In this month’s Risk Management article we review how different
accounting standards and frameworks – such as SFAS (Statement of
Financial Accounting Standards), IAS (International Accounting
Standards) and IFRS (International Financial Reporting Standards) –
affect how hedged translation risk exposures are recorded in the
company accounts. In Finance A to Z, we include a list of all the
relevant bodies, standards and frameworks relating to FX hedging
requirements. While compiling this list we were reminded of how
many different standard/framework setters and advisors there are in
the world – relating not just to hedging, but to all aspects of
accountancy and finance.
The Enron scandal may have been the original catalyst for tightening
accounting controls, but the momentum for change is being driven
forward by other forces – namely the many advisory bodies and
standard/framework setters around the globe. With so many, it is no
wonder corporates find it a challenge to keep up-to-date with
accounting requirements.
Of course, broadly speaking these different bodies have one mutual
aim – to make accounting and business in general more transparent
and therefore more scrupulous and reliable. However, in order to
arrive at this end goal, the individual desires of each association also
have to be taken into account.

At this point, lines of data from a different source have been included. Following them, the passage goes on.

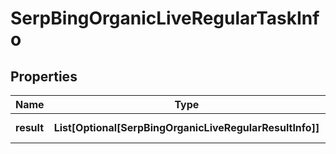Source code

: # SerpBingOrganicLiveRegularTaskInfo


## Properties

| Name | Type | Description | Notes |
|------------ | ------------- | ------------- | -------------|
**result** | **List[Optional[SerpBingOrganicLiveRegularResultInfo]]** | array of results |[optional]|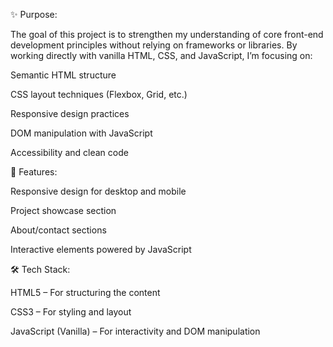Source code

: ✨ Purpose:

The goal of this project is to strengthen my understanding of core front-end development principles without relying on frameworks or libraries. By working directly with vanilla HTML, CSS, and JavaScript, I’m focusing on:

Semantic HTML structure

CSS layout techniques (Flexbox, Grid, etc.)

Responsive design practices

DOM manipulation with JavaScript

Accessibility and clean code

🚀 Features:

Responsive design for desktop and mobile

Project showcase section

About/contact sections

Interactive elements powered by JavaScript

🛠️ Tech Stack:

HTML5 – For structuring the content

CSS3 – For styling and layout

JavaScript (Vanilla) – For interactivity and DOM manipulation

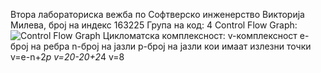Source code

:Втора лабораториска вежба по Софтверско инженерство
Викторија Милева, број на индекс 163225
Група на код: 4
Control Flow Graph:
![Control Flow Graph](C:\Users\Viktorija\Desktop)
Цикломатска комплексност:
v-комплексност
е-број на ребра
n-број на јазли
p-број на јазли кои имаат излезни точки
v=e-n+2*p
v=20-20+2*4
v=8

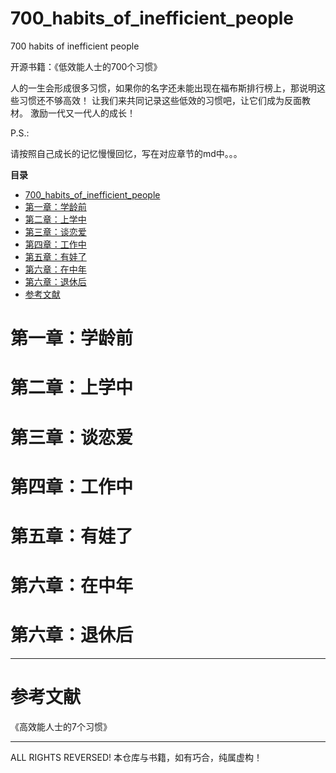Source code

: # 700_habits_of_inefficient_people
700 habits of inefficient people

开源书籍：《低效能人士的700个习惯》

人的一生会形成很多习惯，如果你的名字还未能出现在福布斯排行榜上，那说明这些习惯还不够高效！
让我们来共同记录这些低效的习惯吧，让它们成为反面教材。
激励一代又一代人的成长！

P.S.:

请按照自己成长的记忆慢慢回忆，写在对应章节的md中。。。


**目录**

- [700_habits_of_inefficient_people](#700_habits_of_inefficient_people)
- [第一章：学龄前](#第一章学龄前)
- [第二章：上学中](#第二章上学中)
- [第三章：谈恋爱](#第三章谈恋爱)
- [第四章：工作中](#第四章工作中)
- [第五章：有娃了](#第五章有娃了)
- [第六章：在中年](#第六章在中年)
- [第六章：退休后](#第六章退休后)
- [参考文献](#参考文献)



# 第一章：学龄前


# 第二章：上学中


# 第三章：谈恋爱


# 第四章：工作中

# 第五章：有娃了

# 第六章：在中年


# 第六章：退休后

-----

# 参考文献

《高效能人士的7个习惯》


--------

ALL RIGHTS REVERSED!
本仓库与书籍，如有巧合，纯属虚构！

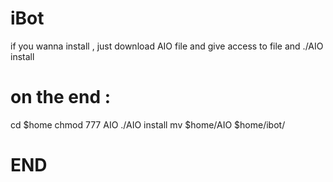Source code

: # iBot
if you wanna install , 
just download AIO file
and give access to file
and ./AIO install
# on the end :
cd $home
chmod 777 AIO
./AIO install
mv $home/AIO $home/ibot/
# END
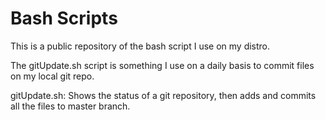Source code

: # Bash Scripts

This is a public repository of the bash script I use on my distro.


The gitUpdate.sh script is something I use on a daily basis to commit files on my local git repo.

gitUpdate.sh: Shows the status of a git repository, then adds and commits all the files to master branch.
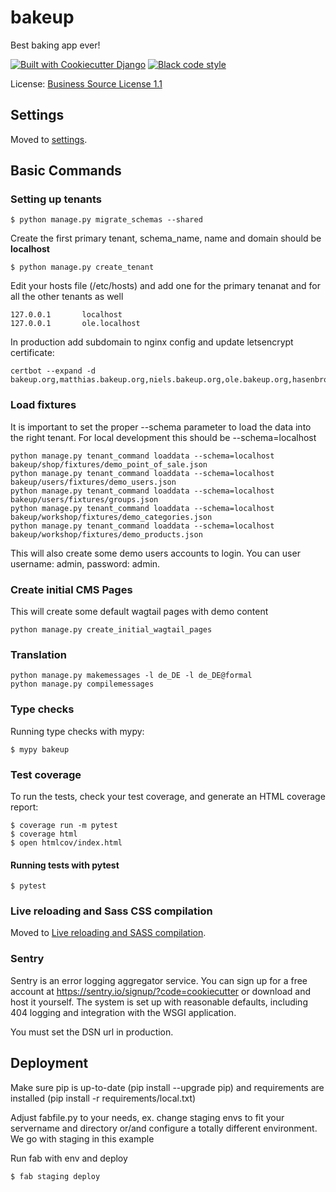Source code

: # bakeup

Best baking app ever!

[![Built with Cookiecutter Django](https://img.shields.io/badge/built%20with-Cookiecutter%20Django-ff69b4.svg?logo=cookiecutter)](https://github.com/cookiecutter/cookiecutter-django/)
[![Black code style](https://img.shields.io/badge/code%20style-black-000000.svg)](https://github.com/ambv/black)

License: [Business Source License 1.1](LICENSE)

## Settings

Moved to [settings](http://cookiecutter-django.readthedocs.io/en/latest/settings.html).

## Basic Commands

### Setting up tenants

    $ python manage.py migrate_schemas --shared

Create the first primary tenant, schema_name, name and domain should be **localhost**

    $ python manage.py create_tenant

Edit your hosts file (/etc/hosts) and add one for the primary tenanat and for all the other tenants as well

    127.0.0.1       localhost
    127.0.0.1       ole.localhost

In production add subdomain to nginx config and update letsencrypt certificate:

    certbot --expand -d bakeup.org,matthias.bakeup.org,niels.bakeup.org,ole.bakeup.org,hasenbrot.bakeup.org


### Load fixtures

It is important to set the proper --schema parameter to load the data into the right tenant. For local development this should be --schema=localhost

    python manage.py tenant_command loaddata --schema=localhost bakeup/shop/fixtures/demo_point_of_sale.json
    python manage.py tenant_command loaddata --schema=localhost bakeup/users/fixtures/demo_users.json
    python manage.py tenant_command loaddata --schema=localhost bakeup/users/fixtures/groups.json
    python manage.py tenant_command loaddata --schema=localhost bakeup/workshop/fixtures/demo_categories.json
    python manage.py tenant_command loaddata --schema=localhost bakeup/workshop/fixtures/demo_products.json

This will also create some demo users accounts to login. You can user username: admin, password: admin.

### Create initial CMS Pages

This will create some default wagtail pages with demo content

    python manage.py create_initial_wagtail_pages


### Translation

    python manage.py makemessages -l de_DE -l de_DE@formal
    python manage.py compilemessages


### Type checks

Running type checks with mypy:

    $ mypy bakeup

### Test coverage

To run the tests, check your test coverage, and generate an HTML coverage report:

    $ coverage run -m pytest
    $ coverage html
    $ open htmlcov/index.html

#### Running tests with pytest

    $ pytest

### Live reloading and Sass CSS compilation

Moved to [Live reloading and SASS compilation](http://cookiecutter-django.readthedocs.io/en/latest/live-reloading-and-sass-compilation.html).

### Sentry

Sentry is an error logging aggregator service. You can sign up for a free account at <https://sentry.io/signup/?code=cookiecutter> or download and host it yourself.
The system is set up with reasonable defaults, including 404 logging and integration with the WSGI application.

You must set the DSN url in production.

## Deployment

Make sure pip is up-to-date (pip install --upgrade pip) and requirements are installed (pip install -r requirements/local.txt)

Adjust fabfile.py to your needs, ex. change staging envs to fit your servername and directory or/and configure a totally different environment. We go with staging in this example

Run fab with env and deploy

    $ fab staging deploy
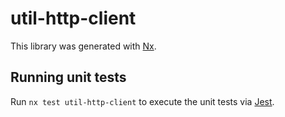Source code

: # util-http-client

This library was generated with [Nx](https://nx.dev).

## Running unit tests

Run `nx test util-http-client` to execute the unit tests via [Jest](https://jestjs.io).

This probably means we are a long
way off a universal framework for accounting standards, particularly
with regard to IFRS becoming the authority for accounting standards
in all countries – including the United States.
This year, quoted companies outside the US have grappled with
meeting the 2005 deadline for reporting under IFRS requirements.
From 1 January 2006, there will be new additions to these
requirements – for example, meeting the amended IAS 19 in relation
to employee benefits.
We will continue to keep you up-to-date with any changes or new
additions to the standards. In the meantime, companies will be
focusing on the present and making their 2005 accounts meet the
current IFRS requirements. At the end of 2005, there will probably be
a huge sigh of relief at getting over the first major IFRS hurdle,
followed by concern about what may come next.